=== WORK REQUEST ===
Work out how many lines of the listing below include the string "bound", and give that number alone.

=== DATA ===
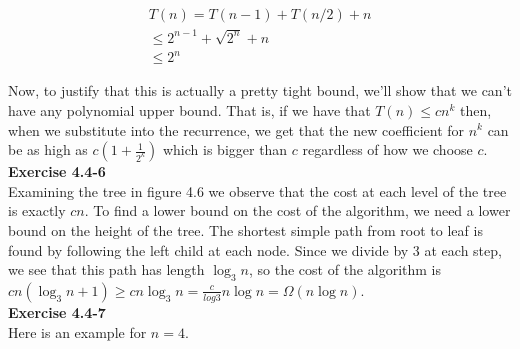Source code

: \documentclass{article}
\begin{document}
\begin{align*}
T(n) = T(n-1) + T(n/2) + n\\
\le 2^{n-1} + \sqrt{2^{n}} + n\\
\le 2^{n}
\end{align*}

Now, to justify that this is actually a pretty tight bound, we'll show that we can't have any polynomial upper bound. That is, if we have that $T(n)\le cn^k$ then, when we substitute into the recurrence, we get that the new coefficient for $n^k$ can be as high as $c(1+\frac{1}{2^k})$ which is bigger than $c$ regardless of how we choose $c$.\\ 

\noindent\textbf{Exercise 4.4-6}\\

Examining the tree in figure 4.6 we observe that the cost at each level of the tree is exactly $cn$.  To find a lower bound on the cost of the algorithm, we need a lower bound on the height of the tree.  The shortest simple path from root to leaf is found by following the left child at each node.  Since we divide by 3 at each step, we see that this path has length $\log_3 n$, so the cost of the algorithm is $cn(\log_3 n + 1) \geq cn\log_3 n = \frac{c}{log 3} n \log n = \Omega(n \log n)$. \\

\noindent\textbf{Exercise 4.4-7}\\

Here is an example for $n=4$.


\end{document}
* * *
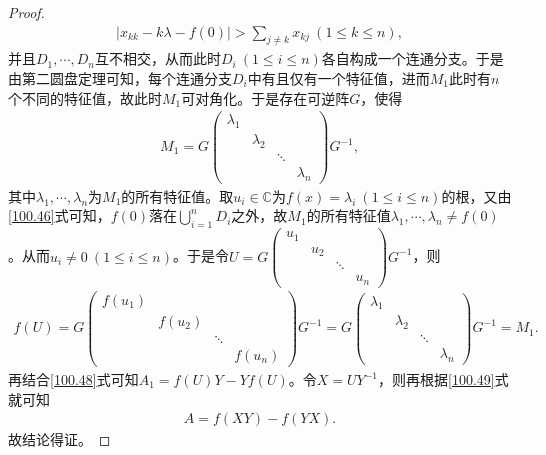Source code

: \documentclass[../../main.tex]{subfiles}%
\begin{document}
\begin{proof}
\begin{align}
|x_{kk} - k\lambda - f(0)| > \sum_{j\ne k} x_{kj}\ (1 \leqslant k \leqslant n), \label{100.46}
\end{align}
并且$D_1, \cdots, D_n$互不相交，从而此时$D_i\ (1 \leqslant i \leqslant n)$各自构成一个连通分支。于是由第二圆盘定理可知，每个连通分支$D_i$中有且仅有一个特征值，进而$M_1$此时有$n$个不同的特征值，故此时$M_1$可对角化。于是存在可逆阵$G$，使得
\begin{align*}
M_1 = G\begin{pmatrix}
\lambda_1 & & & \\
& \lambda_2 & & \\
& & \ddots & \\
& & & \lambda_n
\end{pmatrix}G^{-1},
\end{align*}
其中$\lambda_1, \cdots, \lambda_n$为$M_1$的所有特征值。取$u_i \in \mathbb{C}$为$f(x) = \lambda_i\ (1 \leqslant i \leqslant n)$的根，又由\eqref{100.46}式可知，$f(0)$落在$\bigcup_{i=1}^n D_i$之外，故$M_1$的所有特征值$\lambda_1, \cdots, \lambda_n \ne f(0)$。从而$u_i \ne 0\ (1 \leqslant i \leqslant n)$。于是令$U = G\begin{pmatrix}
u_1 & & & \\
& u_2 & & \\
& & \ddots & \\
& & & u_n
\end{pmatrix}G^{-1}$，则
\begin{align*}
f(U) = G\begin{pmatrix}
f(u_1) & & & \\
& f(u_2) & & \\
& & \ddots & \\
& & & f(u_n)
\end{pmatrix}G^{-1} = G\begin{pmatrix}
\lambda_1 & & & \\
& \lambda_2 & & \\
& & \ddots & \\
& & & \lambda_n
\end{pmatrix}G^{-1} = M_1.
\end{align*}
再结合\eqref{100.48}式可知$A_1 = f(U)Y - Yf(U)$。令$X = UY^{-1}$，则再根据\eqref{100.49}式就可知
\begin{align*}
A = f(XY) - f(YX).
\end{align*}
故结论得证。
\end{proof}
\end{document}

=== TASK OUTPUT ===
2